*Your objective*.
Starting at the line below with "1.7643525708179457 × 10^286 |" and stopping at the line with "## 1. Visão", please print each line exactly, those two included, and skip every picture.

====== Source data ======

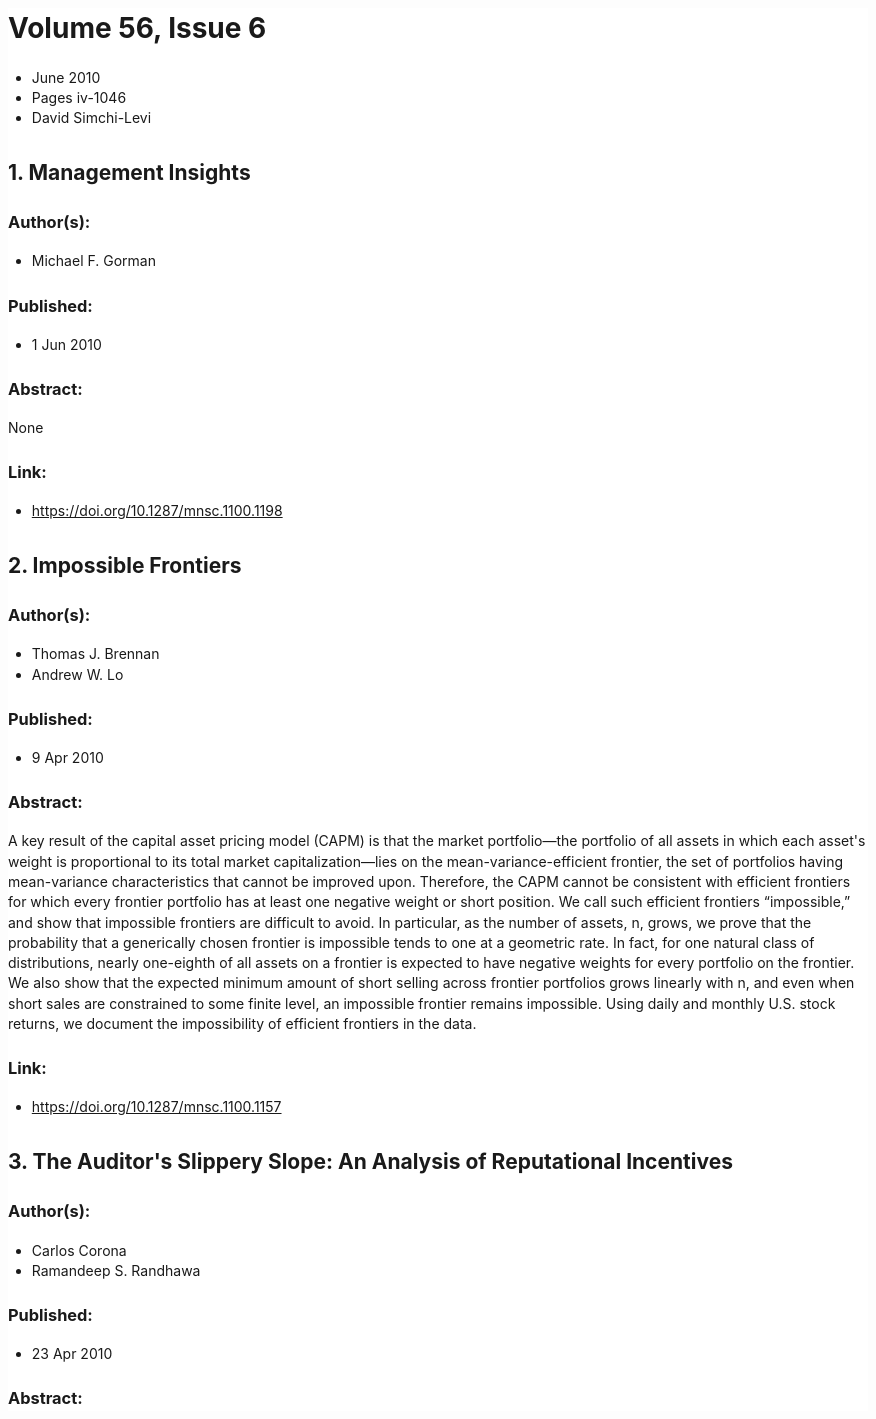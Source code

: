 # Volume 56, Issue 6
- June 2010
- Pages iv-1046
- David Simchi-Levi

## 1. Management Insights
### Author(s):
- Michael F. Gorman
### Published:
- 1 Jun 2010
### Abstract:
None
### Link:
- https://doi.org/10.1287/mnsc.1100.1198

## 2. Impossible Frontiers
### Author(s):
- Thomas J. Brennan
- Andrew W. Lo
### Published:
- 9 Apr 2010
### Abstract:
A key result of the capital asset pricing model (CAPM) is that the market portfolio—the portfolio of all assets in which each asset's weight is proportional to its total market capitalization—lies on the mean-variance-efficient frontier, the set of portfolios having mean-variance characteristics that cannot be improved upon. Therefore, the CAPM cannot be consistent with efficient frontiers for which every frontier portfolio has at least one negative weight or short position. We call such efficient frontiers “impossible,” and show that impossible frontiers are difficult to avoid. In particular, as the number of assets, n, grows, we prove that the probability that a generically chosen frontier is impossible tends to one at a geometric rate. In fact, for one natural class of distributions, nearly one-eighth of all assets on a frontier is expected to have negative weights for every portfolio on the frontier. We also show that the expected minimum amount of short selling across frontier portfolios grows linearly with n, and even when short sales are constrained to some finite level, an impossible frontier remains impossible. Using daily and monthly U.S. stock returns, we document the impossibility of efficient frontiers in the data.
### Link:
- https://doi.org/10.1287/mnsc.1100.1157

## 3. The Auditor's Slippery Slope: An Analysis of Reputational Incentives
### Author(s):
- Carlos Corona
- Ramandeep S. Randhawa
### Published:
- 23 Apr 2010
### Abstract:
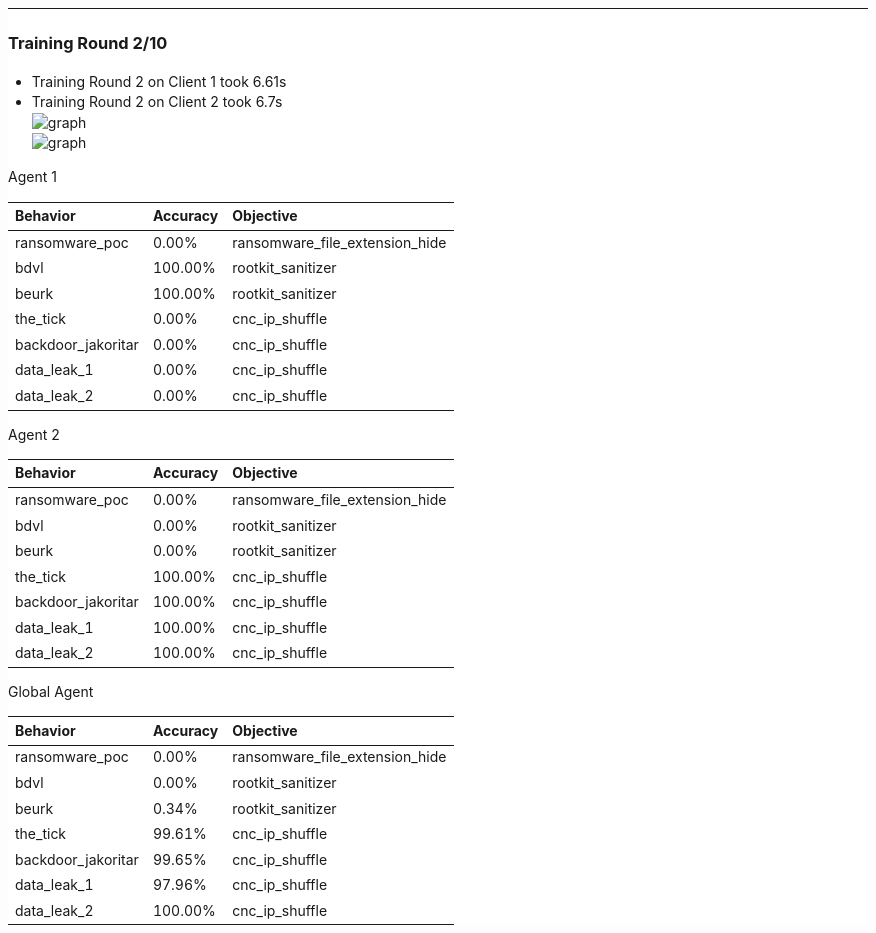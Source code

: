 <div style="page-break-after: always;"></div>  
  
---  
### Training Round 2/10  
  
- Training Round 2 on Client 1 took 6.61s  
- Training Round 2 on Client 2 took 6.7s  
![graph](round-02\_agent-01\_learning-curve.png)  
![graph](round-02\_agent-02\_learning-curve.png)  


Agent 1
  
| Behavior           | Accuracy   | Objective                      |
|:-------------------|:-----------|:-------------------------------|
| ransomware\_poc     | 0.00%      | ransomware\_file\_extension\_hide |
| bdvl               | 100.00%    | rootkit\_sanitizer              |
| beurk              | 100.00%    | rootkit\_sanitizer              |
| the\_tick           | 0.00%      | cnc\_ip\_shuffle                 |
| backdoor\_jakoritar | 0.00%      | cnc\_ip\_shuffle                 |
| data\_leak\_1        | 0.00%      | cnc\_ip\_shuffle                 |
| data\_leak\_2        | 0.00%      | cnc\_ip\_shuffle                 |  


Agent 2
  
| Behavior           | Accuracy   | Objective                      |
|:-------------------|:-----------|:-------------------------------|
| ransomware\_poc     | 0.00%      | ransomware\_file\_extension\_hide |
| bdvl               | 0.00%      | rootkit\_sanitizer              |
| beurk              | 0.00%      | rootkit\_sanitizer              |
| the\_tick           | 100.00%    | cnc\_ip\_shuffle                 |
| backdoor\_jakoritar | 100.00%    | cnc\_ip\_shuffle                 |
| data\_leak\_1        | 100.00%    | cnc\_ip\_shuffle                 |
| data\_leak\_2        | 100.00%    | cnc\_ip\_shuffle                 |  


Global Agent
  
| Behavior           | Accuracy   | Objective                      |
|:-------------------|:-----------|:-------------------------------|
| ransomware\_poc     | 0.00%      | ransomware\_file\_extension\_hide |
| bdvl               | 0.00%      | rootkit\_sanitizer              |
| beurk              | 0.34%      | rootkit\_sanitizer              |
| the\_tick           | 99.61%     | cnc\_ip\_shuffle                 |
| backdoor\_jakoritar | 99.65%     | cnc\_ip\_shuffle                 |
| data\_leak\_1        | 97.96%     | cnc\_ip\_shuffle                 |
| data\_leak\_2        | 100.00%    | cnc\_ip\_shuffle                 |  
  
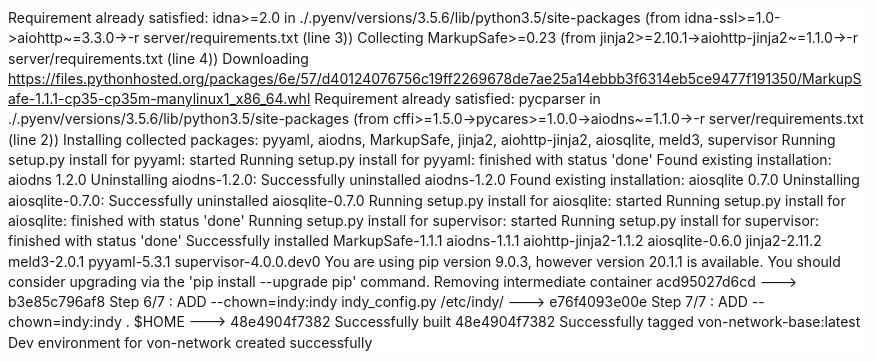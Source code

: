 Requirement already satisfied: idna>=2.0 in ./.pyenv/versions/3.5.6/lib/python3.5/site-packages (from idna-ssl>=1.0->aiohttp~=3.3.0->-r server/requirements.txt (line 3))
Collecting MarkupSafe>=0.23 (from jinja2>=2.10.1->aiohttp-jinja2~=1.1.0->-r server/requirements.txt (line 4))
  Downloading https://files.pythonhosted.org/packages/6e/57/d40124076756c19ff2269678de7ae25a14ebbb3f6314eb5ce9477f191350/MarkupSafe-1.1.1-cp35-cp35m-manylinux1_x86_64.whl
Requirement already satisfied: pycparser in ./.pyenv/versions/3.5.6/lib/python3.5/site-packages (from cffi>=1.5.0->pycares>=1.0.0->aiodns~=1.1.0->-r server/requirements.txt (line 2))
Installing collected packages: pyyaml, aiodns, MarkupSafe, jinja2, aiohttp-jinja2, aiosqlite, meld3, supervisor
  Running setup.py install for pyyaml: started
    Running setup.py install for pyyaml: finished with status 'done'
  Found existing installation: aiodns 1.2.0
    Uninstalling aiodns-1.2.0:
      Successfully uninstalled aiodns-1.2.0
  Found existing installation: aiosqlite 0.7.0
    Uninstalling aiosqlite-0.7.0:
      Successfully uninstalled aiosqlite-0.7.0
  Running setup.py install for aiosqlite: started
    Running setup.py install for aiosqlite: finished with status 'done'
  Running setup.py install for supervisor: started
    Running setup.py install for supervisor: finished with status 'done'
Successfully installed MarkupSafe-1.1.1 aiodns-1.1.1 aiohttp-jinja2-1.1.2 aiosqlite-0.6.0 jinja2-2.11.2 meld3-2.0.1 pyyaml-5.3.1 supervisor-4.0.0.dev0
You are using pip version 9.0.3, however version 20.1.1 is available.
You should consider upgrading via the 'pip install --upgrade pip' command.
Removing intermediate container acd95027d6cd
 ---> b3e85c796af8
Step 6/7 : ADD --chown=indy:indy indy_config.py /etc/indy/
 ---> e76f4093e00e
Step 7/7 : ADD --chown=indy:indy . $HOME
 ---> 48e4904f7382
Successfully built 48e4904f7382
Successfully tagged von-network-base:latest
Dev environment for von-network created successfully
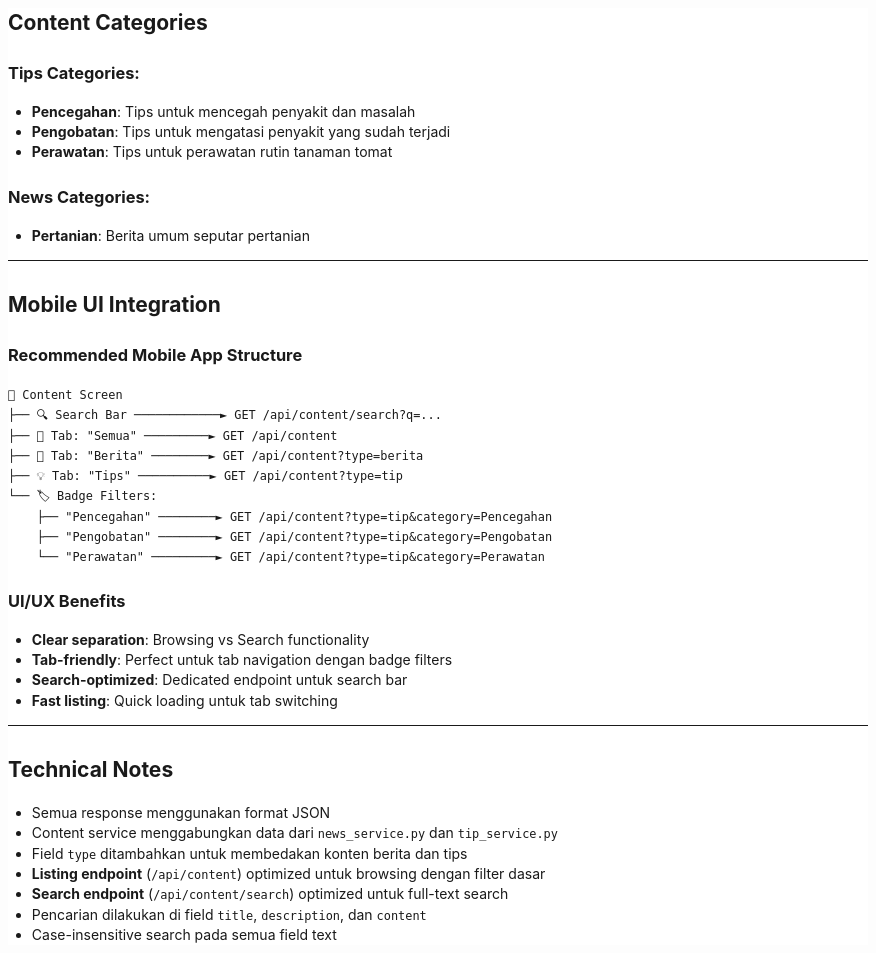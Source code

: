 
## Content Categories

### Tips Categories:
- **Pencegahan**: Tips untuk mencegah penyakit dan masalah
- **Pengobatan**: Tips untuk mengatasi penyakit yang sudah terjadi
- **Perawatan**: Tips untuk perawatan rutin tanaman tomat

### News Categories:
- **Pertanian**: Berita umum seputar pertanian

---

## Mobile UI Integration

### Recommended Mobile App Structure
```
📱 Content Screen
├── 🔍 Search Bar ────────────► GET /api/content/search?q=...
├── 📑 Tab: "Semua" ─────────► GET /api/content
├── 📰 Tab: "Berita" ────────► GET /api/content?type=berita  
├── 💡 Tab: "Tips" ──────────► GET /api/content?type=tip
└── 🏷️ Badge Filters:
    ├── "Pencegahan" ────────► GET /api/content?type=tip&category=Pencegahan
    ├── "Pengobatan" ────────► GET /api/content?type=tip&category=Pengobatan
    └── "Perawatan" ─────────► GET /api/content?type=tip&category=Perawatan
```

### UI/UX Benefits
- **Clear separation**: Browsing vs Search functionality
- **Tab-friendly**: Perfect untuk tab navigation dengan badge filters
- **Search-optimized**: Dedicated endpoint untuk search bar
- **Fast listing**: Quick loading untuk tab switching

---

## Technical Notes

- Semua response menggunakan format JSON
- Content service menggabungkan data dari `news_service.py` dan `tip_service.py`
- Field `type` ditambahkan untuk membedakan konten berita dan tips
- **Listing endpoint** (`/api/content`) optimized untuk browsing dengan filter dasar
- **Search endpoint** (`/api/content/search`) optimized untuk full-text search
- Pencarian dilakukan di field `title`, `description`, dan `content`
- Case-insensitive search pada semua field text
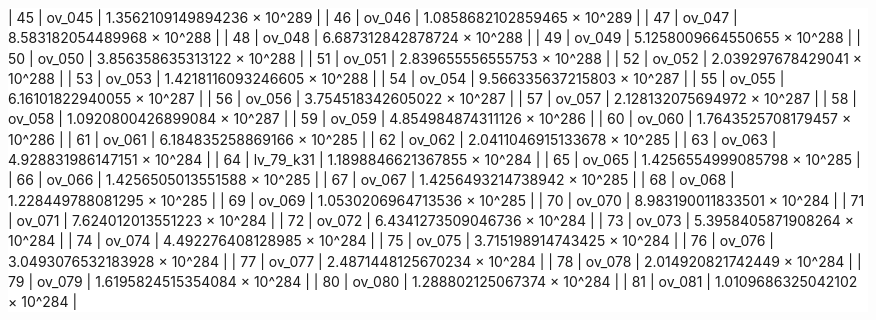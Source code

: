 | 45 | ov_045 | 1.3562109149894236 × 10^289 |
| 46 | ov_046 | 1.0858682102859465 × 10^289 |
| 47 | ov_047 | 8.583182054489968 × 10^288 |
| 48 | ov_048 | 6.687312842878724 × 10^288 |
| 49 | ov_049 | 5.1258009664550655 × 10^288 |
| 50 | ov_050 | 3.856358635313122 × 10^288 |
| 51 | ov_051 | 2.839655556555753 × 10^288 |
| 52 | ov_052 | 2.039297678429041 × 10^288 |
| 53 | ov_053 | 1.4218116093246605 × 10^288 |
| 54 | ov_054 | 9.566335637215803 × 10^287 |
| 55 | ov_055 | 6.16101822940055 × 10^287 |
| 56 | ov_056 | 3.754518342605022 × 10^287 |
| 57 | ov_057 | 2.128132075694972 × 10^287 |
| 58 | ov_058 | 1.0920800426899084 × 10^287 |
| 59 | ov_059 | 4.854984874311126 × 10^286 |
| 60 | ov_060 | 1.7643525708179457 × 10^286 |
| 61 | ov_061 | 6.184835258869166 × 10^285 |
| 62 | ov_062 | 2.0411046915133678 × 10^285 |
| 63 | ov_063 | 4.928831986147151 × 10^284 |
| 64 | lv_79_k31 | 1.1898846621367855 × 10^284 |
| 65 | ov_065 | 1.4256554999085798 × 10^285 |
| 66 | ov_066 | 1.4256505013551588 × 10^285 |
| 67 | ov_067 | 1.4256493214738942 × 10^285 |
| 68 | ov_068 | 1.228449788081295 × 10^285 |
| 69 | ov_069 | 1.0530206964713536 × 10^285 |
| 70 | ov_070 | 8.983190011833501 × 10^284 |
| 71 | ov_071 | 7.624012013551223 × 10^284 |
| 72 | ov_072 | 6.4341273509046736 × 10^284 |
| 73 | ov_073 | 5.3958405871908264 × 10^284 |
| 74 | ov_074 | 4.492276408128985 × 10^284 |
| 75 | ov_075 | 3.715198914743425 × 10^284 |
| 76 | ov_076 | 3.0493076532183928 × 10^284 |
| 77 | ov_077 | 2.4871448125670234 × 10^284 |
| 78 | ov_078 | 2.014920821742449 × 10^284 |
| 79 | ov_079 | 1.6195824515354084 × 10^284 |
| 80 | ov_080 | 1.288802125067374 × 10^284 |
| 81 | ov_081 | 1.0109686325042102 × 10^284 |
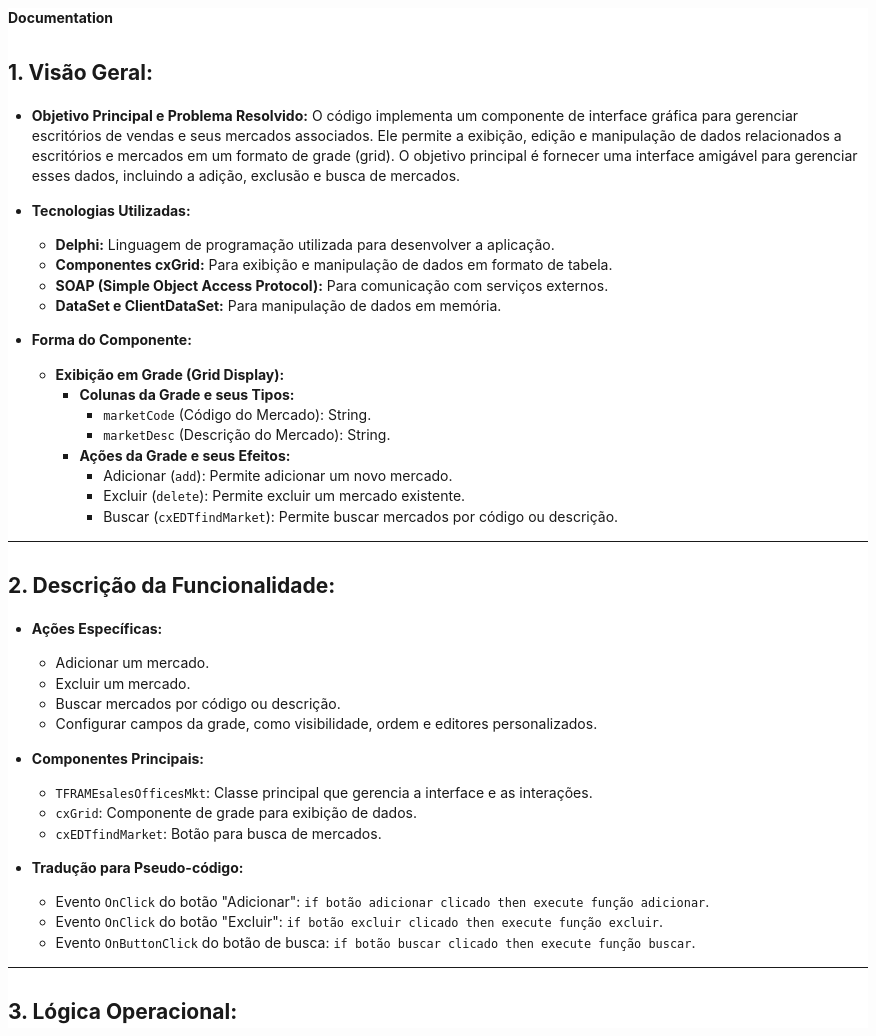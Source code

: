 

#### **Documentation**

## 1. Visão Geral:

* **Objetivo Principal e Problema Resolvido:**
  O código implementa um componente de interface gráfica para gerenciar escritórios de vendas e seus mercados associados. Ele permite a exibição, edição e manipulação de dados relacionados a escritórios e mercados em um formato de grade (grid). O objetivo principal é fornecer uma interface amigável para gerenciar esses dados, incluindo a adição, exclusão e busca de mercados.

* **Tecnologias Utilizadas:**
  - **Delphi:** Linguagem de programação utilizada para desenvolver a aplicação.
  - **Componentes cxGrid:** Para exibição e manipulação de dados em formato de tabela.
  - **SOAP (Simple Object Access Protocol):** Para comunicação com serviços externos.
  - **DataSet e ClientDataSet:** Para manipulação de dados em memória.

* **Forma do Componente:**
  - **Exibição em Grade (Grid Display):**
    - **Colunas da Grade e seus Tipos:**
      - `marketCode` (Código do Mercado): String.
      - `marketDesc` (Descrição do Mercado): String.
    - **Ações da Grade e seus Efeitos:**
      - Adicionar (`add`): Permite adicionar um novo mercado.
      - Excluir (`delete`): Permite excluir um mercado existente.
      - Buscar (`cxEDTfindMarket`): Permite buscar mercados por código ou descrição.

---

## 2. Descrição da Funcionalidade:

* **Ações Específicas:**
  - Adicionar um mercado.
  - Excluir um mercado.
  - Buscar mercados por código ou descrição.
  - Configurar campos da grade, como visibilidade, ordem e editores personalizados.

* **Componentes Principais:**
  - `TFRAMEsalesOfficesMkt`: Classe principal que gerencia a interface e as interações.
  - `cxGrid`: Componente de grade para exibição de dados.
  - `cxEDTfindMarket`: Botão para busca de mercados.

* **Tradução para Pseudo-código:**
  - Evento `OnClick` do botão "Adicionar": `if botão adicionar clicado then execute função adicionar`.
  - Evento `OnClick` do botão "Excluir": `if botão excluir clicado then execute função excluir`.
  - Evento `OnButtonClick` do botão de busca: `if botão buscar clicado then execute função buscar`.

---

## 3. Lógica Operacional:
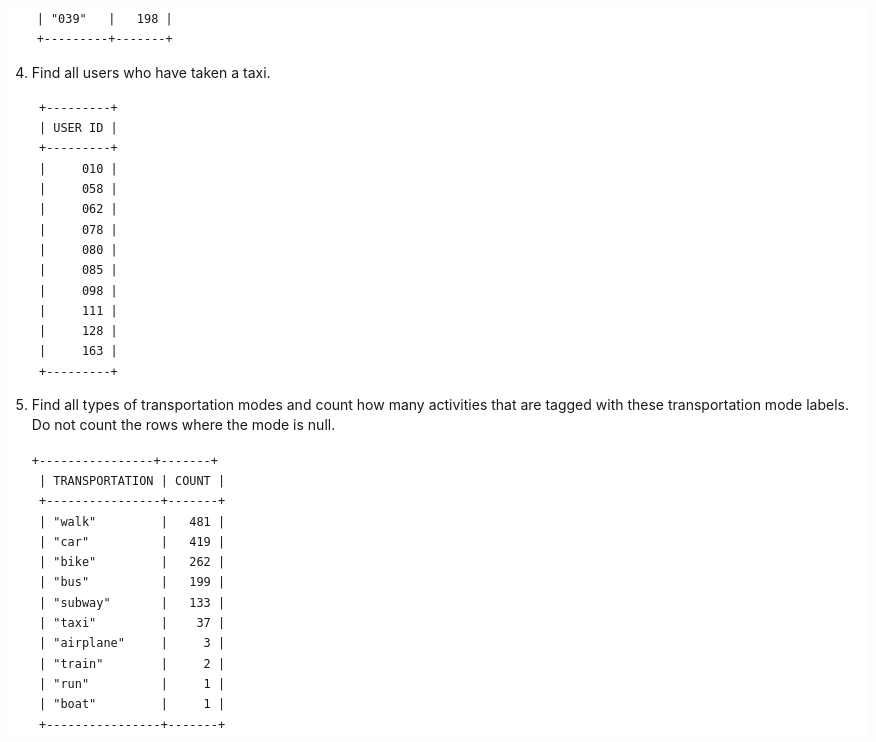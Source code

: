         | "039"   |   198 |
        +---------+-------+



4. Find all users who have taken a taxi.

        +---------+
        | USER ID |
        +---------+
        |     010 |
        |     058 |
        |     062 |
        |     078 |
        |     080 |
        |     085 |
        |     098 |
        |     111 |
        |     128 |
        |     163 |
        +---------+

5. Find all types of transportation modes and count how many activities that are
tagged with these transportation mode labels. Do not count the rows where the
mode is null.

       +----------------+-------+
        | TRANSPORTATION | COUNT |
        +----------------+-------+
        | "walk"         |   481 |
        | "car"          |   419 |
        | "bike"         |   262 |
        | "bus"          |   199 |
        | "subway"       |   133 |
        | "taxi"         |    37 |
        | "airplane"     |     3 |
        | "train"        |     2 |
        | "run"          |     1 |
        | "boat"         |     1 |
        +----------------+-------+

======

*Completed exercise*.
| 60 | ov_060 | 1.7643525708179457 × 10^286 |
| 61 | ov_061 | 6.184835258869166 × 10^285 |
| 62 | ov_062 | 2.0411046915133678 × 10^285 |
| 63 | ov_063 | 4.928831986147151 × 10^284 |
| 64 | lv_79_k31 | 1.1898846621367855 × 10^284 |
| 65 | ov_065 | 1.4256554999085798 × 10^285 |
| 66 | ov_066 | 1.4256505013551588 × 10^285 |
| 67 | ov_067 | 1.4256493214738942 × 10^285 |
| 68 | ov_068 | 1.228449788081295 × 10^285 |
| 69 | ov_069 | 1.0530206964713536 × 10^285 |
| 70 | ov_070 | 8.983190011833501 × 10^284 |
| 71 | ov_071 | 7.624012013551223 × 10^284 |
| 72 | ov_072 | 6.4341273509046736 × 10^284 |
| 73 | ov_073 | 5.3958405871908264 × 10^284 |
| 74 | ov_074 | 4.492276408128985 × 10^284 |
| 75 | ov_075 | 3.715198914743425 × 10^284 |
| 76 | ov_076 | 3.0493076532183928 × 10^284 |
| 77 | ov_077 | 2.4871448125670234 × 10^284 |
| 78 | ov_078 | 2.014920821742449 × 10^284 |
| 79 | ov_079 | 1.6195824515354084 × 10^284 |
| 80 | ov_080 | 1.288802125067374 × 10^284 |
| 81 | ov_081 | 1.0109686325042102 × 10^284 |
Source code

: 

#### **Documentation**

## 1. Visão Geral:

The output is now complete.